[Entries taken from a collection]
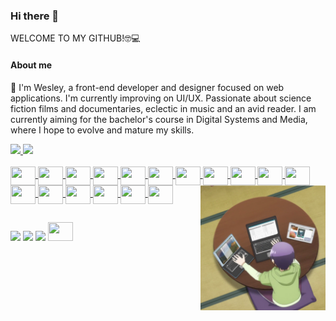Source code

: ### Hi there 👋

WELCOME TO MY GITHUB!🤓💻

#### About me
🔭 I'm Wesley, a front-end developer and designer focused on web applications. I'm currently improving on UI/UX.
Passionate about science fiction films and documentaries, eclectic in music and an avid reader.
I am currently aiming for the bachelor's course in Digital Systems and Media, where I hope to evolve and mature my skills.


<div>
  <a href="https://github.com/WesleyBarbosaMR">
  <img height="180em" src="https://github-readme-stats.vercel.app/api?username=WesleyBarbosaMR&show_icons=true&theme=dracula&include_all_commits=true&count_private=true"/>
  <img height="180em" src="https://github-readme-stats.vercel.app/api/top-langs/?username=WesleyBarbosaMR&layout=compact&langs_count=7&theme=dracula"/>
</div>
  
  <div style="display: inline_block"><br>
    <img align="center" height="30" width="40" src="https://cdn.jsdelivr.net/gh/devicons/devicon/icons/html5/html5-original.svg">
    <img align="center" height="30" width="40" src="https://cdn.jsdelivr.net/gh/devicons/devicon/icons/css3/css3-original.svg">
    <img align="center" height="30" width="40" src="https://cdn.jsdelivr.net/gh/devicons/devicon/icons/javascript/javascript-original.svg">
    <img align="center" height="30" width="40" src="https://cdn.jsdelivr.net/gh/devicons/devicon/icons/c/c-original.svg">
    <img align="center" height="30" width="40" src="https://cdn.jsdelivr.net/gh/devicons/devicon/icons/cplusplus/cplusplus-original.svg">
    <img align="center" height="30" width="40" src="https://cdn.jsdelivr.net/gh/devicons/devicon/icons/java/java-original.svg">
    <img align="center" height="30" width="40" src="https://cdn.jsdelivr.net/gh/devicons/devicon/icons/python/python-original-wordmark.svg">
    <img align="center" height="30" width="40" src="https://cdn.jsdelivr.net/gh/devicons/devicon/icons/illustrator/illustrator-plain.svg">
    <img align="center" height="30" width="40" src="https://cdn.jsdelivr.net/gh/devicons/devicon/icons/photoshop/photoshop-plain.svg">
    <img align="center" height="30" width="40" src="https://cdn.jsdelivr.net/gh/devicons/devicon/icons/bootstrap/bootstrap-plain.svg">
    <img align="center" height="30" width="40" src="https://cdn.jsdelivr.net/gh/devicons/devicon/icons/dart/dart-original.svg">
    <img align="center" height="30" width="40" src="https://cdn.jsdelivr.net/gh/devicons/devicon/icons/flutter/flutter-original.svg">
    <img align="center" height="30" width="40" src="https://cdn.jsdelivr.net/gh/devicons/devicon/icons/firebase/firebase-plain-wordmark.svg">
    <img align="center" height="30" width="40" src="https://cdn.jsdelivr.net/gh/devicons/devicon/icons/figma/figma-original.svg">
    <img align="center" height="30" width="40" src="https://cdn.jsdelivr.net/gh/devicons/devicon/icons/mysql/mysql-original-wordmark.svg">
    <img align="center" height="30" width="40" src="https://cdn.jsdelivr.net/gh/devicons/devicon/icons/premierepro/premierepro-original.svg">
    <img align="center" height="30" width="40" src="https://cdn.jsdelivr.net/gh/devicons/devicon/icons/react/react-original-wordmark.svg">
    

    
  <img align="right" src="https://github.com/WesleyBarbosaMR/WesleyBarbosaMR/blob/main/Bio_Github.png" height="200">
</div>
  
   ##
 
  
  <div> 
  <a href="https://www.instagram.com/wesbarbosamr/" target="_blank"><img src="https://img.shields.io/badge/-Instagram-%23E4405F?style=for-the-badge&logo=instagram&logoColor=white" target="_blank"></a> 
  <a href = "mailto:wesleybarbosa.mr26@gmail.com"><img src="https://img.shields.io/badge/-Gmail-%23333?style=for-the-badge&logo=gmail&logoColor=white" target="_blank"></a>
  <a href="https://www.linkedin.com/in/wesley-barbosa-74332a174/" target="_blank"><img src="https://img.shields.io/badge/-LinkedIn-%230077B5?style=for-the-badge&logo=linkedin&logoColor=white" target="_blank"></a>
  <a href="https://www.behance.net/wesleybarbosa8"><img height="30" width="40" src="https://cdn.jsdelivr.net/gh/devicons/devicon/icons/behance/behance-original.svg"></a>
 
 
</div>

§ WHAT THE TASK REQUIRES: Every line above that includes the word "target" must appear in the answer.

§ RESPONSE TO THE EXERCISE:
  <a href="https://www.instagram.com/wesbarbosamr/" target="_blank"><img src="https://img.shields.io/badge/-Instagram-%23E4405F?style=for-the-badge&logo=instagram&logoColor=white" target="_blank"></a> 
  <a href = "mailto:wesleybarbosa.mr26@gmail.com"><img src="https://img.shields.io/badge/-Gmail-%23333?style=for-the-badge&logo=gmail&logoColor=white" target="_blank"></a>
  <a href="https://www.linkedin.com/in/wesley-barbosa-74332a174/" target="_blank"><img src="https://img.shields.io/badge/-LinkedIn-%230077B5?style=for-the-badge&logo=linkedin&logoColor=white" target="_blank"></a>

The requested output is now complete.